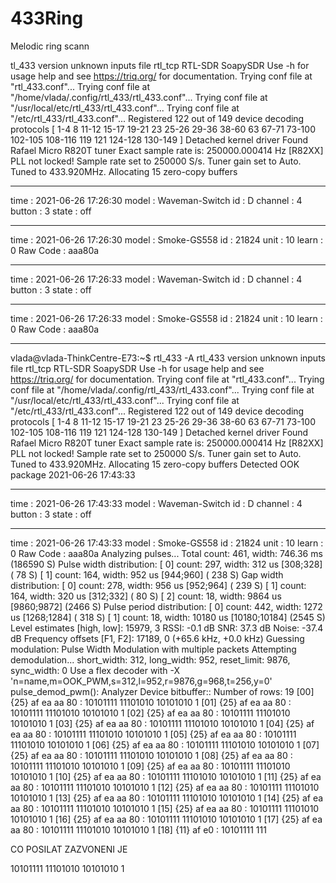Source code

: # 433Ring
Melodic ring scann


tl_433 version unknown inputs file rtl_tcp RTL-SDR SoapySDR
Use -h for usage help and see https://triq.org/ for documentation.
Trying conf file at "rtl_433.conf"...
Trying conf file at "/home/vlada/.config/rtl_433/rtl_433.conf"...
Trying conf file at "/usr/local/etc/rtl_433/rtl_433.conf"...
Trying conf file at "/etc/rtl_433/rtl_433.conf"...
Registered 122 out of 149 device decoding protocols [ 1-4 8 11-12 15-17 19-21 23 25-26 29-36 38-60 63 67-71 73-100 102-105 108-116 119 121 124-128 130-149 ]
Detached kernel driver
Found Rafael Micro R820T tuner
Exact sample rate is: 250000.000414 Hz
[R82XX] PLL not locked!
Sample rate set to 250000 S/s.
Tuner gain set to Auto.
Tuned to 433.920MHz.
Allocating 15 zero-copy buffers
_ _ _ _ _ _ _ _ _ _ _ _ _ _ _ _ _ _ _ _ _ _ _ _ _ _ _ _ _ _ _ _ _ _ _ _ _ _ _ _
time      : 2021-06-26 17:26:30
model     : Waveman-Switch                         id        : D
channel   : 4            button    : 3             state     : off
_ _ _ _ _ _ _ _ _ _ _ _ _ _ _ _ _ _ _ _ _ _ _ _ _ _ _ _ _ _ _ _ _ _ _ _ _ _ _ _
time      : 2021-06-26 17:26:30
model     : Smoke-GS558  id        : 21824
unit      : 10           learn     : 0             Raw Code  : aaa80a
_ _ _ _ _ _ _ _ _ _ _ _ _ _ _ _ _ _ _ _ _ _ _ _ _ _ _ _ _ _ _ _ _ _ _ _ _ _ _ _
time      : 2021-06-26 17:26:33
model     : Waveman-Switch                         id        : D
channel   : 4            button    : 3             state     : off
_ _ _ _ _ _ _ _ _ _ _ _ _ _ _ _ _ _ _ _ _ _ _ _ _ _ _ _ _ _ _ _ _ _ _ _ _ _ _ _
time      : 2021-06-26 17:26:33
model     : Smoke-GS558  id        : 21824
unit      : 10           learn     : 0             Raw Code  : aaa80a
_ _ _ _ _ _ _ _ _ _ _ _ _ _ _ _ _ _ _ _ _ _ _ _ _ _ _ _ _ _ _ _ _ _ _ _ _ _ _ _






vlada@vlada-ThinkCentre-E73:~$ rtl_433 -A
rtl_433 version unknown inputs file rtl_tcp RTL-SDR SoapySDR
Use -h for usage help and see https://triq.org/ for documentation.
Trying conf file at "rtl_433.conf"...
Trying conf file at "/home/vlada/.config/rtl_433/rtl_433.conf"...
Trying conf file at "/usr/local/etc/rtl_433/rtl_433.conf"...
Trying conf file at "/etc/rtl_433/rtl_433.conf"...
Registered 122 out of 149 device decoding protocols [ 1-4 8 11-12 15-17 19-21 23 25-26 29-36 38-60 63 67-71 73-100 102-105 108-116 119 121 124-128 130-149 ]
Detached kernel driver
Found Rafael Micro R820T tuner
Exact sample rate is: 250000.000414 Hz
[R82XX] PLL not locked!
Sample rate set to 250000 S/s.
Tuner gain set to Auto.
Tuned to 433.920MHz.
Allocating 15 zero-copy buffers
Detected OOK package	2021-06-26 17:43:33
_ _ _ _ _ _ _ _ _ _ _ _ _ _ _ _ _ _ _ _ _ _ _ _ _ _ _ _ _ _ _ _ _ _ _ _ _ _ _ _
time      : 2021-06-26 17:43:33
model     : Waveman-Switch                         id        : D
channel   : 4            button    : 3             state     : off
_ _ _ _ _ _ _ _ _ _ _ _ _ _ _ _ _ _ _ _ _ _ _ _ _ _ _ _ _ _ _ _ _ _ _ _ _ _ _ _
time      : 2021-06-26 17:43:33
model     : Smoke-GS558  id        : 21824
unit      : 10           learn     : 0             Raw Code  : aaa80a
Analyzing pulses...
Total count:  461,  width: 746.36 ms		(186590 S)
Pulse width distribution:
 [ 0] count:  297,  width:  312 us [308;328]	(  78 S)
 [ 1] count:  164,  width:  952 us [944;960]	( 238 S)
Gap width distribution:
 [ 0] count:  278,  width:  956 us [952;964]	( 239 S)
 [ 1] count:  164,  width:  320 us [312;332]	(  80 S)
 [ 2] count:   18,  width: 9864 us [9860;9872]	(2466 S)
Pulse period distribution:
 [ 0] count:  442,  width: 1272 us [1268;1284]	( 318 S)
 [ 1] count:   18,  width: 10180 us [10180;10184]	(2545 S)
Level estimates [high, low]:  15979,      3
RSSI: -0.1 dB SNR: 37.3 dB Noise: -37.4 dB
Frequency offsets [F1, F2]:   17189,      0	(+65.6 kHz, +0.0 kHz)
Guessing modulation: Pulse Width Modulation with multiple packets
Attempting demodulation... short_width: 312, long_width: 952, reset_limit: 9876, sync_width: 0
Use a flex decoder with -X 'n=name,m=OOK_PWM,s=312,l=952,r=9876,g=968,t=256,y=0'
pulse_demod_pwm(): Analyzer Device
bitbuffer:: Number of rows: 19 
[00] {25} af ea aa 80 : 10101111 11101010 10101010 1
[01] {25} af ea aa 80 : 10101111 11101010 10101010 1
[02] {25} af ea aa 80 : 10101111 11101010 10101010 1
[03] {25} af ea aa 80 : 10101111 11101010 10101010 1
[04] {25} af ea aa 80 : 10101111 11101010 10101010 1
[05] {25} af ea aa 80 : 10101111 11101010 10101010 1
[06] {25} af ea aa 80 : 10101111 11101010 10101010 1
[07] {25} af ea aa 80 : 10101111 11101010 10101010 1
[08] {25} af ea aa 80 : 10101111 11101010 10101010 1
[09] {25} af ea aa 80 : 10101111 11101010 10101010 1
[10] {25} af ea aa 80 : 10101111 11101010 10101010 1
[11] {25} af ea aa 80 : 10101111 11101010 10101010 1
[12] {25} af ea aa 80 : 10101111 11101010 10101010 1
[13] {25} af ea aa 80 : 10101111 11101010 10101010 1
[14] {25} af ea aa 80 : 10101111 11101010 10101010 1
[15] {25} af ea aa 80 : 10101111 11101010 10101010 1
[16] {25} af ea aa 80 : 10101111 11101010 10101010 1
[17] {25} af ea aa 80 : 10101111 11101010 10101010 1
[18] {11} af e0       : 10101111 111



CO POSILAT ZAZVONENI JE

10101111 11101010 10101010 1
------------------------
**PROBLEM TO WORK ON:** This exercise requires the lines of the entries containing the string "SoapySDR".

**SOLVED PROBLEM:**
tl_433 version unknown inputs file rtl_tcp RTL-SDR SoapySDR
rtl_433 version unknown inputs file rtl_tcp RTL-SDR SoapySDR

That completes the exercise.